Beeswax and honey

These beautiful beeswax wraps cost less than $2 a piece, take 5 minutes to make and last up to a year. They can totally replace plastic cling wrap in your kitchen and are 100% biodegradable once you’re done with them. Simply gorgeous, versatile in lunchboxes and make a bespoke handmade gift!


Beeswax Wraps Youtube My Food Culture

Watch your beeswax wrap tutorial here

If you’re interested in creating a more sustainable world like I am, your home kitchen is a great place to start.

With over eight million tonnes of plastic going into the ocean each year, cutting back on plastic cling film can truly contribute towards a positive difference.

These beeswax wraps can completely replace cling wrap in your home. They are cheap, easy and fast to make, as well as utterly beautiful to use. Here’s how it’s done!

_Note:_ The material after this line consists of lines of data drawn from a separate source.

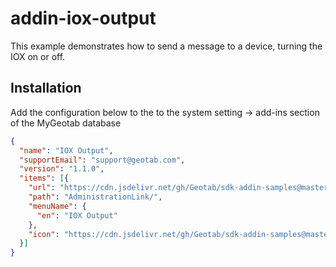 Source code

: # addin-iox-output

This example demonstrates how to send a message to a device, turning the IOX on or off.

## Installation

Add the configuration below to the to the system setting -> add-ins section of the MyGeotab database

```json
{
  "name": "IOX Output",
  "supportEmail": "support@geotab.com",
  "version": "1.1.0",
  "items": [{
    "url": "https://cdn.jsdelivr.net/gh/Geotab/sdk-addin-samples@master/addin-iox-output/dist/ioxOutput.html",
    "path": "AdministrationLink/",
    "menuName": {
      "en": "IOX Output"
    },
    "icon": "https://cdn.jsdelivr.net/gh/Geotab/sdk-addin-samples@master/addin-iox-output/dist/images/icon.svg"
  }]
}
```
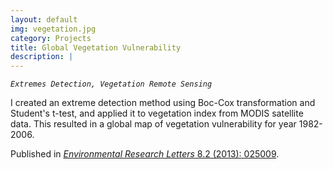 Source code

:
 ```yaml
---
layout: default
img: vegetation.jpg
category: Projects
title: Global Vegetation Vulnerability
description: |
---
```

_`Extremes Detection, Vegetation Remote Sensing`_

I created an extreme detection method using Boc-Cox transformation and Student's t-test, and applied it to vegetation index from MODIS satellite data. This resulted in a global map of vegetation vulnerability for year 1982-2006. 

Published in [_Environmental Research Letters_ 8.2 (2013): 025009](http://iopscience.iop.org/1748-9326/8/2/025009).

To Make A Beeswax Wrap, You’ll need:


  • *Beeswax (shaved – approximately 2 tsp per wrap but this will vary depending on size)
  • **Coconut Oil – approximately 1 tsp per wrap
  • 100% pure cotton fabric (I would also recommend finding cotton that contains organic dyes if you plan on disposing of used wraps into compost that will be used to grow food)
  • Paintbrush or an old pastry brush
  • Pinking shears/scissors – these are optional but prevent fraying and make the borders of each wrap look pretty. Rustic edges with normal scissors are fine if you prefer to skip this expense.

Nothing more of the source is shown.